AMG’s recent change of the move-and-shoot keywords (Charge, Steady, and Relentless are no longer able to trigger outside of one’s own activation) felt like the bumpers on multiple lanes rose up from the floor without anyone having asked for it. During the recent developer stream where this was announced, they explained that this was done for a variety of reasons (game balance being one of them) but stated that the most central one was to reduce confusion about game mechanics. Specifically, the key item here is the difference between “move” and “move action.” In other words, the rules question they sought to eliminate was “why can a Wookiee Warrior unit perform a charge after a move given by Guidance but not after the move given by Leia’s ‘No Time For Sorrows‘ command?” I’ll admit that this is a question I asked myself…once or twice. In exchange for that very brief confusion though, Legion players got a variety of gameplay options. Those aren’t just limited to Yoda’s guidance but also include Palpatine’s Pull The Strings, Luke’s You Serve Your Master Well, and various uses of standby tokens (primarily by Jedi) to enable getting out of tight spots when engaged to an unactivated enemy unit. In one stroke this significantly weakened multiple command cards (Yoda 2, Krennic 2, Obi-Wan 1, Lando 2) and made one in particular sort of a cruel joke:
To be fair, Jyn was wrecking face and needed to be taken down a peg
Yoda combined with Bad Batch was perhaps a little too good, but this combo was being used in combination with commandos and ARCs (both of which got significantly more expensive) pretty often anyway, and no one would have batted an eye if they had just made Bad Batch pricer for GAR while leaving the Rebel version alone. The end result will likely now be that people will still run Bad Batch, just with Anakin or Rex now, but many fewer people will play Yoda. That character in particular already lost utility on the change to Legion 2.6 since non-free actions never mattered for objectives anymore, but at least he maintained that all-important combat utility. Yoda was built around Guidance, it’s quite literally a foundational element of all four of his command cards, and now its use will be limited to the rare occasions you need to use it to move a friendly unit onto a POI. I was having a lot of fun with a Yoda Kashyyk Defenders list, but now I’m going to be much more likely to drop him for a couple more generic squads. I’ve heard similar sentiments from other fans of Yoda but also from fans of the above-mentioned characters who were also affected, as well as Jedi players generally: they are bummed that a fun element of the game has been ejected in favor of simplicity.

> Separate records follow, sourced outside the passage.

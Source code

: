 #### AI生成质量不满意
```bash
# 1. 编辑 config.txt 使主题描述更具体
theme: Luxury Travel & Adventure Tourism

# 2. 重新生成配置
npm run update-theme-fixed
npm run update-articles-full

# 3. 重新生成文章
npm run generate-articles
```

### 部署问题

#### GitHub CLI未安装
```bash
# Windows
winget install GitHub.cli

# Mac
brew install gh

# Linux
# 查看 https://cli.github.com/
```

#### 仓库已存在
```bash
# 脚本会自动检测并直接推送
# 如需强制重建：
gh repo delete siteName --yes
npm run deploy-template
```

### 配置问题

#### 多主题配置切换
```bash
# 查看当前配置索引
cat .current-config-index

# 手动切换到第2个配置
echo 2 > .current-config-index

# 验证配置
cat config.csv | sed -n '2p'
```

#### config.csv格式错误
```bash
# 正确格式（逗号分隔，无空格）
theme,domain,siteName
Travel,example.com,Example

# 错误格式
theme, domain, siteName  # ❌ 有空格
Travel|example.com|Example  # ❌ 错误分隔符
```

I do want to be specific here because there are two kinds of “streamlining” AMG has implemented in this game and I feel quite differently about each:
- Streamlining rules by way of reducing the extent to which players are punished by rules that feel annoying and hamper the advancement of the game state. This includes the changes they have made (some of which happened two years ago with the CRB) to climbing (much easier), compulsory moves (flexible, not punishing), panic (running off the board sucked), and most recently vehicle movement (yay my ISP can get where I want it to go now!).
- Streamlining by way of eliminating tactics that go slightly beyond a basic understanding of the rules. Put another way, the prior text of Relentless, etc did not explicitly say “hey you can use this with Yoda or Palpatine” but rather this was a maneuver that emerged from a slightly deeper understanding of the rules, one that was almost always intended by the original authors. This not only includes the latest change but also the adjustment to Force Choke (no killing specific minis), the elimination of Authoritative from Padme, the Legion 2.6 change to Transport rules, and the change to the standby token itself (can only attack the triggering unit).

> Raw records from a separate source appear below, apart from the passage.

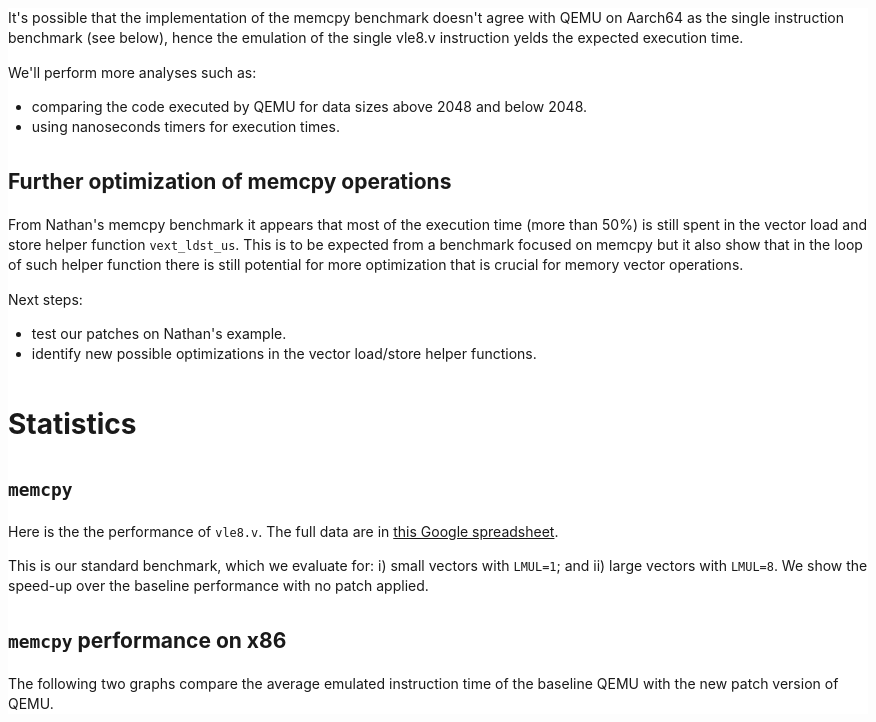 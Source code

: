 It's possible that the implementation of the memcpy benchmark doesn't agree with QEMU on Aarch64 as the single instruction benchmark (see below), hence the emulation of the single vle8.v instruction yelds the expected execution time.

We'll perform more analyses such as:
- comparing the code executed by QEMU for data sizes above 2048 and below 2048.
- using nanoseconds timers for execution times.

## Further optimization of memcpy operations

From Nathan's memcpy benchmark it appears that most of the execution time (more than 50%) is still spent in the vector load and store helper function `vext_ldst_us`. This is to be expected from a benchmark focused on memcpy but it also show that in the loop of such helper function there is still potential for more optimization that is crucial for memory vector operations.

Next steps:
- test our patches on Nathan's example.
- identify new possible optimizations in the vector load/store helper functions.

# Statistics

## `memcpy`

Here is the the performance of `vle8.v`.  The full data are in [this Google spreadsheet](https://docs.google.com/spreadsheets/d/1cJS3erYiSzk64EKeo218_NjpbsN52CAT3eHUXFPWt9o/edit?usp=sharing).

This is our standard benchmark, which we evaluate for: i) small vectors with `LMUL=1`; and ii) large vectors with `LMUL=8`.  We show the speed-up over the baseline performance with no patch applied.

## `memcpy` performance on x86

The following two graphs compare the average emulated instruction time of the baseline QEMU with the new patch version of QEMU.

I’ll quickly also add that the change to AI, which was technically in category 1 above but took nearly all the challenge out of optimizing droid orders, went too far in my estimation. I do recognize they had to account for a wider battlefield however so let’s just set that one aside. From the way I see it, changes in that first category made the game more fun for just about everybody while changes in the second category made the game less fun for players who enjoyed those units while only gaining a brief modicum of rules clarity for the newest of players. I realize that I myself and The Fifth Trooper as a whole are weighted towards the “competitive” side of the game (we are trying to figure out how to make that more balanced by the way) but at the end of the day…fun things are just fun because they’re fun! “Casual” and “Competitive” players alike enjoyed doing things like carting R2 around with a bus or using Yoda to tell Wookiees to bash into a unit of hapless B1’s. If someone didn’t realize such a thing was possible it may sting a little for the moment, but they’ll be on the watch for it thereafter, and they may decide to take on that strategy themselves after a surprise trouncing. Blocking off such a “gutter” does make the game more predictable, but if that comes at the cost of the sum total of enjoyment felt by the players, then what is the point of doing it at all? AMG knows that a little bit of nuance can open all sorts of doors for gameplay and ability variety, take this for example from an FAQ about Shatterpoint (a game AMG made whole cloth) that explains that there is a difference between moves and…move…actions…which continues to be an important distinction in that game.
Cool
Doc’s Detente
At the end of the day, I wrote all of this because I still love this game. I’m planning on two local tournaments in December and on going to Adepticon in March, then World Team Championships 2025 in the UK later in the year, and I’d be doing that even if nothing else changed. The objective is not to “dunk on the devs” or “rage bait” or any of those other immature internet-isms that I completely detest. The people working on this game have clearly shown that they are invested in its success and their increased interaction with podcasts along with the agreement to schedule points adjustments are evidence that they’re willing to put themselves out there in front of the people who buy these boxes of plastic dolls. They had a big challenge to overcome when they inherited a game several years in from another team and needed a lot of lead time to adapt the game to something they felt more comfortable with, this would have been true of any game studio on the planet and I think most of them would have failed.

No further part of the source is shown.